• Try it: Set out exactly every line of the entries below, starting at the line that holds "training cohort is" and stopping after the line that holds "This out-of-distribution gap".

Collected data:
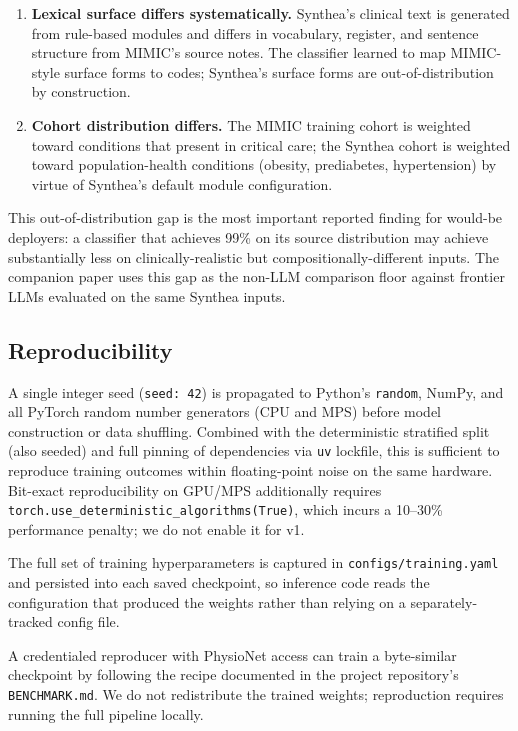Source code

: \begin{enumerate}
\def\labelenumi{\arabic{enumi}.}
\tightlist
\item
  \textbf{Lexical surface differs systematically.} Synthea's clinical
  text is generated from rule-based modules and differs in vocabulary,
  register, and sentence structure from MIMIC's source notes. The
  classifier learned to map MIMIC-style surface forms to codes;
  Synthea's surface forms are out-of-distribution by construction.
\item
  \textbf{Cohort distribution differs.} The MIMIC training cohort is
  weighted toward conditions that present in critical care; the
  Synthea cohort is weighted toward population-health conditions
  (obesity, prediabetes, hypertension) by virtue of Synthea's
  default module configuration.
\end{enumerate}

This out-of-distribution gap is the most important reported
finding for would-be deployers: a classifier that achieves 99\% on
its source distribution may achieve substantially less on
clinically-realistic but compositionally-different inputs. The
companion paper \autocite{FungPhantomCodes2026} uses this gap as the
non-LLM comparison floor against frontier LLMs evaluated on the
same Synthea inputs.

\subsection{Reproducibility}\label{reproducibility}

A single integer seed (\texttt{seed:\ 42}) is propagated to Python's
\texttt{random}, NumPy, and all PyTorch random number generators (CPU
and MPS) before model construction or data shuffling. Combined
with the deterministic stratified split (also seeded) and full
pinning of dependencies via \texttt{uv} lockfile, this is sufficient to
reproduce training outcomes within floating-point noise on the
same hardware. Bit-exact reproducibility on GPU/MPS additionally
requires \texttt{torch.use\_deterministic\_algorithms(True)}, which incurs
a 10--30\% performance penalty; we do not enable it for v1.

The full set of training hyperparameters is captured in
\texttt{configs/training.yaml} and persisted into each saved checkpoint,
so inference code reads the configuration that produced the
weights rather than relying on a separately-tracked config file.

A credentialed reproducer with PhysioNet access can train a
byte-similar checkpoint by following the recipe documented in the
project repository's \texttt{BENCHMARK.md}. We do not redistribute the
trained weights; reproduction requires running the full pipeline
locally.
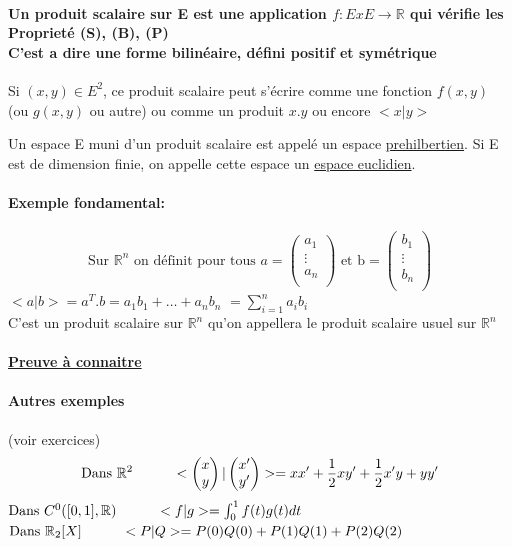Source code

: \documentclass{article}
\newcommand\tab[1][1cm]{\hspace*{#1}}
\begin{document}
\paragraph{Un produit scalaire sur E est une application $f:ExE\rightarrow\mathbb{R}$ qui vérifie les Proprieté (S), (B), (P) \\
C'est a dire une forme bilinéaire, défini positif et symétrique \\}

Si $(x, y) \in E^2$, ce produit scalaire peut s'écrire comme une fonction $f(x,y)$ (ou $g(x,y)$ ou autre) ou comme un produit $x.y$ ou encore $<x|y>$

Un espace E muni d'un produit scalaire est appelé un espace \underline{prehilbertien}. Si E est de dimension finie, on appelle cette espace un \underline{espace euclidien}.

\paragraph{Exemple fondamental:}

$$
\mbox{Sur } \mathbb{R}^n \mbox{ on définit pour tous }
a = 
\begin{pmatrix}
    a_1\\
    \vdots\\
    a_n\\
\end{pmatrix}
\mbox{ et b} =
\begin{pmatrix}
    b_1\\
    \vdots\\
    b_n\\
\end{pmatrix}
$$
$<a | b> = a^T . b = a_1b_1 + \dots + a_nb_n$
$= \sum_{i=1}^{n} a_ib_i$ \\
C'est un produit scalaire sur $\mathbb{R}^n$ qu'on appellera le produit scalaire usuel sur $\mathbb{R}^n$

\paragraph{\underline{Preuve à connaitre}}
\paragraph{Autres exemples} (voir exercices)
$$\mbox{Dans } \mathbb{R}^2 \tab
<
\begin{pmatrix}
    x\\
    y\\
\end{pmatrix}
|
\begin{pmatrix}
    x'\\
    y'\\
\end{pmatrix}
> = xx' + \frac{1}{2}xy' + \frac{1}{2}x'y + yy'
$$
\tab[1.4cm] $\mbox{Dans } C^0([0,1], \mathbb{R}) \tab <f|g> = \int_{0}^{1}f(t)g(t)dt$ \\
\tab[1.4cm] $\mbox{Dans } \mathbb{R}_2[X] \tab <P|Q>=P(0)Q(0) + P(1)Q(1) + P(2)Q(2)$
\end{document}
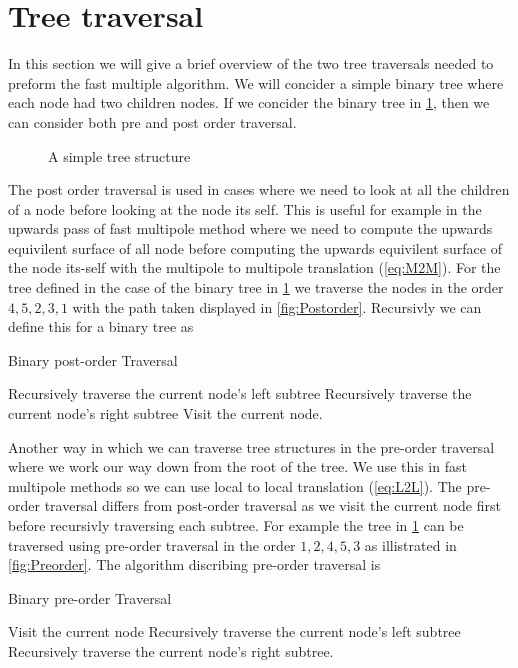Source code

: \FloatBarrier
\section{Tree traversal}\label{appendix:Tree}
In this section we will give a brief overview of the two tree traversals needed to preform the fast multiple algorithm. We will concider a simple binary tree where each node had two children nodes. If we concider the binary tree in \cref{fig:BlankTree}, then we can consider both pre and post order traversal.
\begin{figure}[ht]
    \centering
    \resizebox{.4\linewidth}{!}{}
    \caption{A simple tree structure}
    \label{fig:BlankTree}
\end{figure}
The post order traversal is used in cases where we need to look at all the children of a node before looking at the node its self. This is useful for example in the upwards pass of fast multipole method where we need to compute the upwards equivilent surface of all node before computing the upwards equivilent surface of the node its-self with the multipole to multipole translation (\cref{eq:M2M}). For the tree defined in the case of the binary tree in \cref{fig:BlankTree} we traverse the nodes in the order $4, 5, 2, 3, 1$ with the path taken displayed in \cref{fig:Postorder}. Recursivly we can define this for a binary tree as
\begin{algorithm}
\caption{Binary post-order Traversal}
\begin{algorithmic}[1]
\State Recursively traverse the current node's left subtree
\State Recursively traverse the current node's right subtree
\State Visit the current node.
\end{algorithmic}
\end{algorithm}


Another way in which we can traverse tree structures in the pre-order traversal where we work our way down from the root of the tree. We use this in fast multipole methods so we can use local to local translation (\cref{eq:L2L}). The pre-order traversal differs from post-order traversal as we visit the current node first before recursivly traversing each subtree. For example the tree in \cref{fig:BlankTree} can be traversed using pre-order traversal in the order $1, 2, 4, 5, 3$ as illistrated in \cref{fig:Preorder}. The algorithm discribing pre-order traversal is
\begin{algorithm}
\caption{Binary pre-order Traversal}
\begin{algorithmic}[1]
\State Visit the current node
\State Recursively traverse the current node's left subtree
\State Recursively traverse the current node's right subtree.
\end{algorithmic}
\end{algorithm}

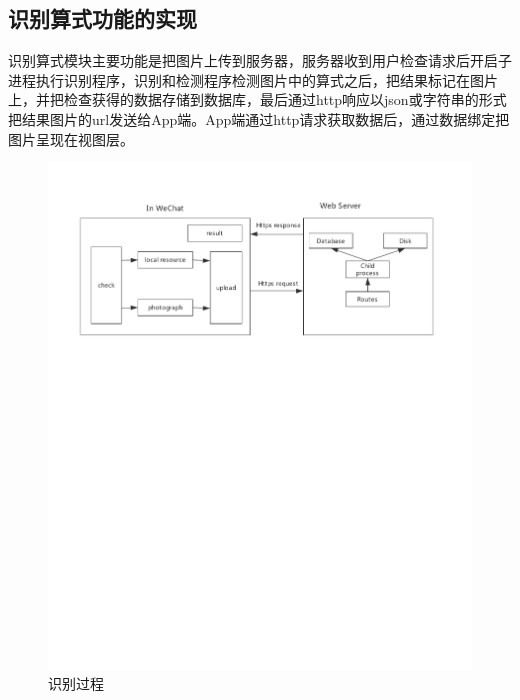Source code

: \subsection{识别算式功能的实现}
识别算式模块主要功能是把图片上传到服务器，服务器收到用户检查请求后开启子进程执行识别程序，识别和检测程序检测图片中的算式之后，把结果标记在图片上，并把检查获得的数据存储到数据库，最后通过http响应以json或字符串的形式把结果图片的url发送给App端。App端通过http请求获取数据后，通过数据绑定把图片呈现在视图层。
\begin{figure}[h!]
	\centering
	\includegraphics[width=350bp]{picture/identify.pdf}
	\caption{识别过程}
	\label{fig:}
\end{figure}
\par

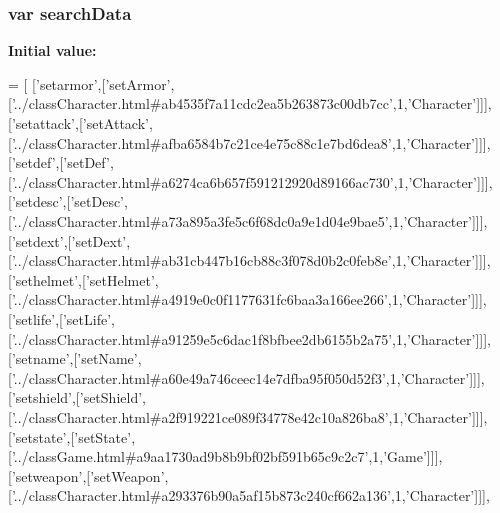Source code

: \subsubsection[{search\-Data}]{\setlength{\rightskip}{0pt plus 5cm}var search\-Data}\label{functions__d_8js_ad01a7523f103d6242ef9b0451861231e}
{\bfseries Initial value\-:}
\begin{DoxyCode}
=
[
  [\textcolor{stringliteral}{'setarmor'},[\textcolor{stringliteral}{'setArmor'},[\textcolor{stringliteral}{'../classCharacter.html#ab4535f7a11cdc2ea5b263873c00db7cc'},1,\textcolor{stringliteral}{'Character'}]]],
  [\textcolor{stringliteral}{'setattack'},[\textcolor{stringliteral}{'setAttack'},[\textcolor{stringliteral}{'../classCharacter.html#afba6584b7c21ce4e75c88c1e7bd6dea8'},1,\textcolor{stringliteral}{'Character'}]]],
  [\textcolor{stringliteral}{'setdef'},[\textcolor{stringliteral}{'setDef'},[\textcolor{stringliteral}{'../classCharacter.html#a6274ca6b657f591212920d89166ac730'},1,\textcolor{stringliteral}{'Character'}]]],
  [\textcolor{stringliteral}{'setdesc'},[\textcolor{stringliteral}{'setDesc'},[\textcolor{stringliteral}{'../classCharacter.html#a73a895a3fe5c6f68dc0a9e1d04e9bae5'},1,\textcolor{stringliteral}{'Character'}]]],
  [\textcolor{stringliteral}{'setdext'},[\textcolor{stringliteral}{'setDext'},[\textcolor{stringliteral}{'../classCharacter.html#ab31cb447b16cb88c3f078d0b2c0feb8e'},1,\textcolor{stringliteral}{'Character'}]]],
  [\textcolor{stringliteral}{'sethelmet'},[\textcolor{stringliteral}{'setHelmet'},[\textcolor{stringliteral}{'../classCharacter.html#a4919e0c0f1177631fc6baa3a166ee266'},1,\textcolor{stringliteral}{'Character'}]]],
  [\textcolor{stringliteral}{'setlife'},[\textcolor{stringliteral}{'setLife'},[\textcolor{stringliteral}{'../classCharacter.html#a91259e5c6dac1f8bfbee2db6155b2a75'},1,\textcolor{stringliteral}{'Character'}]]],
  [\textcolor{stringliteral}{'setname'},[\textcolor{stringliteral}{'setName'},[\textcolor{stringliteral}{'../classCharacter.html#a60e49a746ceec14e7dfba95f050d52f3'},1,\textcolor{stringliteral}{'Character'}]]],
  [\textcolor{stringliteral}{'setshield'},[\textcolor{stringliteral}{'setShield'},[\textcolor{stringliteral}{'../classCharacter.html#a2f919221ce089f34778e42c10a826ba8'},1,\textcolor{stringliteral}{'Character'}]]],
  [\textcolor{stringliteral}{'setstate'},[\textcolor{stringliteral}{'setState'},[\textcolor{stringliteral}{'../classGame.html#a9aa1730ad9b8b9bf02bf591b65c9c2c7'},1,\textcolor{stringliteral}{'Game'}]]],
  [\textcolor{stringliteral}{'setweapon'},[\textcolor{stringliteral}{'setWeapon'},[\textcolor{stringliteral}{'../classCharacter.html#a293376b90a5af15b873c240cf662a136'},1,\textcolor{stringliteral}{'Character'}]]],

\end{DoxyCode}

• Result of this exercise:
  \textbf{Cohort distribution differs.} The MIMIC training cohort is
  weighted toward conditions that present in critical care; the
  Synthea cohort is weighted toward population-health conditions
  (obesity, prediabetes, hypertension) by virtue of Synthea's
  default module configuration.
\end{enumerate}

This out-of-distribution gap is the most important reported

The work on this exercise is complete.